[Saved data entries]
- - - -
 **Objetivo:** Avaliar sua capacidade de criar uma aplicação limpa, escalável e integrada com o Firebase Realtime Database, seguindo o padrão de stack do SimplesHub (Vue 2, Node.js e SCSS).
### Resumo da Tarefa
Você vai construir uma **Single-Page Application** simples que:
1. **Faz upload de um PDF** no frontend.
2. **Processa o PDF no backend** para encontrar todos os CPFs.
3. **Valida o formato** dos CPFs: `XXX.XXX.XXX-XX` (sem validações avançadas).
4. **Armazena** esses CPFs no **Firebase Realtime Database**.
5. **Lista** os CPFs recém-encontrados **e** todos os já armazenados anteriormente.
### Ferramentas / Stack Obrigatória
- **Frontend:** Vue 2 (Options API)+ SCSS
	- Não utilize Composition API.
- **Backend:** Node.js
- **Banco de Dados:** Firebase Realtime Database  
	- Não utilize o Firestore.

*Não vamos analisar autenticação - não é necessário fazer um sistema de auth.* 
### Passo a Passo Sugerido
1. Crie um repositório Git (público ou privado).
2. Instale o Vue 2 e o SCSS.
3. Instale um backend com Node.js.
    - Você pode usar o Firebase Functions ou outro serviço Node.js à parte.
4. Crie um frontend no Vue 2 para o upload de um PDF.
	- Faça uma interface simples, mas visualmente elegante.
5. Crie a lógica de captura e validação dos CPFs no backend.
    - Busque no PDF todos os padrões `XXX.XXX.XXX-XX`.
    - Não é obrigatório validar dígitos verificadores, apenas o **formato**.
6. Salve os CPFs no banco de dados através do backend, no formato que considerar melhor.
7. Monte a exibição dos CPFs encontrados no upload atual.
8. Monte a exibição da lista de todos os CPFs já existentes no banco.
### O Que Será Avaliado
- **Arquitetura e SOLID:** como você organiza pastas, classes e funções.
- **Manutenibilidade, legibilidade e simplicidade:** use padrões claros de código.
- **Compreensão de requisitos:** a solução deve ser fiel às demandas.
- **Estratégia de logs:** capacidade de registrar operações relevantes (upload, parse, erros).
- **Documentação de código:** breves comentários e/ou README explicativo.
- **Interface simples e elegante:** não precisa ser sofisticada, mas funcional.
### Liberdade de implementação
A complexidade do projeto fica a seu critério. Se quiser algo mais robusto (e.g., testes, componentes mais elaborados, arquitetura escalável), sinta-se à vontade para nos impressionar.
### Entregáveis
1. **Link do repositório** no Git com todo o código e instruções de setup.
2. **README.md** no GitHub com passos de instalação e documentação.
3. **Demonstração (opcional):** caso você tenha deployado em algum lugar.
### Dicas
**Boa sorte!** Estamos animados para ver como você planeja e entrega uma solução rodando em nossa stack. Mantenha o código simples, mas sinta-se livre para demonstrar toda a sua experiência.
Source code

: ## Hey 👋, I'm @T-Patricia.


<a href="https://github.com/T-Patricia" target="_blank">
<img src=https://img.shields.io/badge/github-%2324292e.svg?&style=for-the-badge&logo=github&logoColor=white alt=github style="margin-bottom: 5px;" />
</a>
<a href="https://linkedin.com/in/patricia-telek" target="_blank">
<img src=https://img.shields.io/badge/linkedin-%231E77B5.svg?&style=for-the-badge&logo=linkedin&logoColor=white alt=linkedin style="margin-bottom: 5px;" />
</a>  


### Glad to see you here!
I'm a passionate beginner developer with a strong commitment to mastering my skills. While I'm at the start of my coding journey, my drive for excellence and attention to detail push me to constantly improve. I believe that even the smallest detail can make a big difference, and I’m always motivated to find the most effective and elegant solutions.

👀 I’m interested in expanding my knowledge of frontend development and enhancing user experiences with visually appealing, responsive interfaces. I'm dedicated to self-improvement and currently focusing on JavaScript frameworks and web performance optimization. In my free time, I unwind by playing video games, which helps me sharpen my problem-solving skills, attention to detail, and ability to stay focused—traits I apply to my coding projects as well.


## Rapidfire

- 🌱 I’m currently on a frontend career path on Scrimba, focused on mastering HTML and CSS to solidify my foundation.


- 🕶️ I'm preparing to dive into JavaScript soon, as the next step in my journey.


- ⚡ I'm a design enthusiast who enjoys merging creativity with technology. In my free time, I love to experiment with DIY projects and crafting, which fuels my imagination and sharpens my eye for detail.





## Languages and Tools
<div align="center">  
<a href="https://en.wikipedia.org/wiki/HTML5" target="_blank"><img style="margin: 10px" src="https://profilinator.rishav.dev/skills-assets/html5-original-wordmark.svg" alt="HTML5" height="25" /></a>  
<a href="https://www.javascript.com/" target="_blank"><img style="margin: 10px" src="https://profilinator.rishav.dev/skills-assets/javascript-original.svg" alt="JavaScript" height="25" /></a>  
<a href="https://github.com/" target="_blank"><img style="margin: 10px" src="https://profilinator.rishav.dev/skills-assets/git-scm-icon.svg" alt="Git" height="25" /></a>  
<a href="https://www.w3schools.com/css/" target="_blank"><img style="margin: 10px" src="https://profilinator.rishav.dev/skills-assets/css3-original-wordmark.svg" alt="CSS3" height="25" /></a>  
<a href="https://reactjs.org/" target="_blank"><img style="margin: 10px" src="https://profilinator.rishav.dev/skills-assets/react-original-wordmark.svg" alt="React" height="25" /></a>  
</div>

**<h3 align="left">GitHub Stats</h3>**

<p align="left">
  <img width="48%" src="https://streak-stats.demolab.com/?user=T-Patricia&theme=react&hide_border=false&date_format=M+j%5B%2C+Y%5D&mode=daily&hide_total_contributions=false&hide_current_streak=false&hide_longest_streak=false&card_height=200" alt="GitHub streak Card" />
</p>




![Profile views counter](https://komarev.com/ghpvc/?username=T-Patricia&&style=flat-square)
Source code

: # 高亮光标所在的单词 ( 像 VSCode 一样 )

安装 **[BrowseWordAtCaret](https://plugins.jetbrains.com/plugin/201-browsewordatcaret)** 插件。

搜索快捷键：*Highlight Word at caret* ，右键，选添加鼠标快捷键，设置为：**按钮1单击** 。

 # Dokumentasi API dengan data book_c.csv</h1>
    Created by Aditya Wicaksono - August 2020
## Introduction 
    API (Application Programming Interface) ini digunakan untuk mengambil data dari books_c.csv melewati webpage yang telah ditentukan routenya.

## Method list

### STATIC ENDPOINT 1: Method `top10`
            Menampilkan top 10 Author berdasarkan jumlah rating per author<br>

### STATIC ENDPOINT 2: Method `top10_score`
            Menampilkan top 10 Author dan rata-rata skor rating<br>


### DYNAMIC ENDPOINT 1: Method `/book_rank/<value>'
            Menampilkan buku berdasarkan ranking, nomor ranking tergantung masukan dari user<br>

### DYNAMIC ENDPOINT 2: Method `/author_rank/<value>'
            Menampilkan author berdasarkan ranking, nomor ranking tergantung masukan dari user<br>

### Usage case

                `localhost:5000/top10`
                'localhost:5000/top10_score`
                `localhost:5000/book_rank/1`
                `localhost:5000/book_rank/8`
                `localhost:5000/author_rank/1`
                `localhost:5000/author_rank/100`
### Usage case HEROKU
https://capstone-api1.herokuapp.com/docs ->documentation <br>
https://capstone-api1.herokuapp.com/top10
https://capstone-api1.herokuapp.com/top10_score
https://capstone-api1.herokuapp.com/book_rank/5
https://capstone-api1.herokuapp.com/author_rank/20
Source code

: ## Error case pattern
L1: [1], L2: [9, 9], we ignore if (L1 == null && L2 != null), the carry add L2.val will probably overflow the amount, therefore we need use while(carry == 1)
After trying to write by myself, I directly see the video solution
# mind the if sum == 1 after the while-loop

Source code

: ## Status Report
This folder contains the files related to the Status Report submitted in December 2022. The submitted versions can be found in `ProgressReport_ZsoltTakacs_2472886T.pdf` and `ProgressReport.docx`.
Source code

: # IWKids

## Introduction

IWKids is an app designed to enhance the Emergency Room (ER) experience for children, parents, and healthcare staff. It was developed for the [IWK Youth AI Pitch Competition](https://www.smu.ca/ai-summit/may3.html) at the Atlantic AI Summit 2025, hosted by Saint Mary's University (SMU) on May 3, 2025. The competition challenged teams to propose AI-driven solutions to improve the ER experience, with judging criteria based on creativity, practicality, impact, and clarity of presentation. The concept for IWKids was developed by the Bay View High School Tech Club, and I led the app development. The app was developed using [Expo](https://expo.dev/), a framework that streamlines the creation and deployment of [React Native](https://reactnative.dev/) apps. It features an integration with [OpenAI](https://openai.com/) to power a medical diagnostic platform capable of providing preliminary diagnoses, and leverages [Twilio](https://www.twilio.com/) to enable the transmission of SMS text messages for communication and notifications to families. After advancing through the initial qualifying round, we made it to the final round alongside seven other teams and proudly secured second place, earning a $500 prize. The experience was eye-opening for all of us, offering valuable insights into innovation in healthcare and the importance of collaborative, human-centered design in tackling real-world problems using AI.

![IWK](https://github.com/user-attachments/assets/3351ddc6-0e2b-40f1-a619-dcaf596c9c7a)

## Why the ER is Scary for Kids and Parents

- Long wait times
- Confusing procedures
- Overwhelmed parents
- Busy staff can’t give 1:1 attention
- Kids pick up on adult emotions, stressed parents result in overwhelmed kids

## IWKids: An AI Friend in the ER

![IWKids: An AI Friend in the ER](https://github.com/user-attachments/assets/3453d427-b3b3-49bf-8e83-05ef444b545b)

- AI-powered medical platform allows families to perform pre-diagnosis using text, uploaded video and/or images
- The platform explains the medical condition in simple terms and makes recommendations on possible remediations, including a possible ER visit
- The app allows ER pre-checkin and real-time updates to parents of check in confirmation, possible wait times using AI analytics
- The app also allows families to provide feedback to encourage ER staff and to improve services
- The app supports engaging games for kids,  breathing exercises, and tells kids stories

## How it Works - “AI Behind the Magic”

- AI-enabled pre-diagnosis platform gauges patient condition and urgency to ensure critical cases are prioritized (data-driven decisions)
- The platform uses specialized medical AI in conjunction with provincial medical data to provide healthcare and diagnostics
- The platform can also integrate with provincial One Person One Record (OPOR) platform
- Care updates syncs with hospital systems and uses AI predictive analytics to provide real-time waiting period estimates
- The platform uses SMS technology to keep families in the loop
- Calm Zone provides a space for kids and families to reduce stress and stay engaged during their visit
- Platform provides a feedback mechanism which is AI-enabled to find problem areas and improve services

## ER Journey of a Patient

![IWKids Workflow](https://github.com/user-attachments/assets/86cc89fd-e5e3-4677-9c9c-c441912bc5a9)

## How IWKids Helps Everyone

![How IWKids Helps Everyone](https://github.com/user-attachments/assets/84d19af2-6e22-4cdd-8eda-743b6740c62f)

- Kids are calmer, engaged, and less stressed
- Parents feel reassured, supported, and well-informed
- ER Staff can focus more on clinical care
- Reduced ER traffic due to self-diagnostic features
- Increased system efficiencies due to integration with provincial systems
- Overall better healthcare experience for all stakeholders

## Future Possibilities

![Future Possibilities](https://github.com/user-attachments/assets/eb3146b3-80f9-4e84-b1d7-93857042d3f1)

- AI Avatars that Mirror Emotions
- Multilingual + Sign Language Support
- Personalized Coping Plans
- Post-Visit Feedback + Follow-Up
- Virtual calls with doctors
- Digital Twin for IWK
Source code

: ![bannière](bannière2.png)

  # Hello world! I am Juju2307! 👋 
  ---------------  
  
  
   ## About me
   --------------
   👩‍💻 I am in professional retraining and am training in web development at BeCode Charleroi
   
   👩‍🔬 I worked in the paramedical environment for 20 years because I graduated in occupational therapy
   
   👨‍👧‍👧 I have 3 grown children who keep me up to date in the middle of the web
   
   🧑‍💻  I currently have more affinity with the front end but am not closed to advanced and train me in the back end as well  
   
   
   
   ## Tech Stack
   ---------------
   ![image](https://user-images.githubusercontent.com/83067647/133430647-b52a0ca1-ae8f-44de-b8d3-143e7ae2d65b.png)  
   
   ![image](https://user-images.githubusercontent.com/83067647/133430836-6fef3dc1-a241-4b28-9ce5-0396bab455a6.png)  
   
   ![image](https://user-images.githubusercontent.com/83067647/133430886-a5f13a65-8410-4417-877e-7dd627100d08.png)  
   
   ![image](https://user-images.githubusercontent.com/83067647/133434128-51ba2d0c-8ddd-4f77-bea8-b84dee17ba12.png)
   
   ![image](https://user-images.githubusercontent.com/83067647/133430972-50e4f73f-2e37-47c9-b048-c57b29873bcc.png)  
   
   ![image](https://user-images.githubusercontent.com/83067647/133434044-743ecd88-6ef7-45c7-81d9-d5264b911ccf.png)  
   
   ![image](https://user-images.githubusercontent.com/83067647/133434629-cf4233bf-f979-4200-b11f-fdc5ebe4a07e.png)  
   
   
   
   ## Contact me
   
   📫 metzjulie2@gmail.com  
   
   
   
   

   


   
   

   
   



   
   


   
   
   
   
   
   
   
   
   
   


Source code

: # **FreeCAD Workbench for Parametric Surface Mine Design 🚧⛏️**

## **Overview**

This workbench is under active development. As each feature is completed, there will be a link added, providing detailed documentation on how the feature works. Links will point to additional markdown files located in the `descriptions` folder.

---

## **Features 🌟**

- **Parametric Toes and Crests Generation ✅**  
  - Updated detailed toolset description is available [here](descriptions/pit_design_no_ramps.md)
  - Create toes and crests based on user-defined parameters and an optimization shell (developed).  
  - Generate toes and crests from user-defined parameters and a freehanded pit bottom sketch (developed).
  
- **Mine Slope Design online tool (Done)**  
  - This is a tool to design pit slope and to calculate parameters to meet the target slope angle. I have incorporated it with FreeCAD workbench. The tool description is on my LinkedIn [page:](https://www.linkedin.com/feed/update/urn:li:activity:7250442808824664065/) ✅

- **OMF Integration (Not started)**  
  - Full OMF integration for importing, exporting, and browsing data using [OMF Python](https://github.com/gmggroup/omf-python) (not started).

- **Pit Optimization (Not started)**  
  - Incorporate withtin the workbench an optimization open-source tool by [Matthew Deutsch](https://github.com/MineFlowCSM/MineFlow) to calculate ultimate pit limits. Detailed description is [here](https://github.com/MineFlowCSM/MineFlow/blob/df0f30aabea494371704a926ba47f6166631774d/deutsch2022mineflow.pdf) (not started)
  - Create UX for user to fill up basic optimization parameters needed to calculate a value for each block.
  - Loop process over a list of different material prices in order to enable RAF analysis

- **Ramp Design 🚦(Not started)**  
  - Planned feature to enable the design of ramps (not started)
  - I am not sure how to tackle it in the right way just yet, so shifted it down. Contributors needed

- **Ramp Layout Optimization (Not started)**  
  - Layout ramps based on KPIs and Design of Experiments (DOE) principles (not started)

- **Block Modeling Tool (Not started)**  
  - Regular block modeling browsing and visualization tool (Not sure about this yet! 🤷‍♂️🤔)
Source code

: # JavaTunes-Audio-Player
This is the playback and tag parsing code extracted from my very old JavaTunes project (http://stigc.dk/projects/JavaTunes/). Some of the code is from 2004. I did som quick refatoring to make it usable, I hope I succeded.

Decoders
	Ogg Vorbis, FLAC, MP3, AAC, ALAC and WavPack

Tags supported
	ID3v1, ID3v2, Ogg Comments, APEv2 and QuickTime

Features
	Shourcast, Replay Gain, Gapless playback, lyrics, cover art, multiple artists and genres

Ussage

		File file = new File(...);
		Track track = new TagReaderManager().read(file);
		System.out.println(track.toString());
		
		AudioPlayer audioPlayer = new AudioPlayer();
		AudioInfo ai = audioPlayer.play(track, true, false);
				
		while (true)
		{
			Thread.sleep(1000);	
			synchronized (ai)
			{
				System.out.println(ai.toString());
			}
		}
- - - -
Exactly how many lines in the data above hold "technology"? State that number only.

2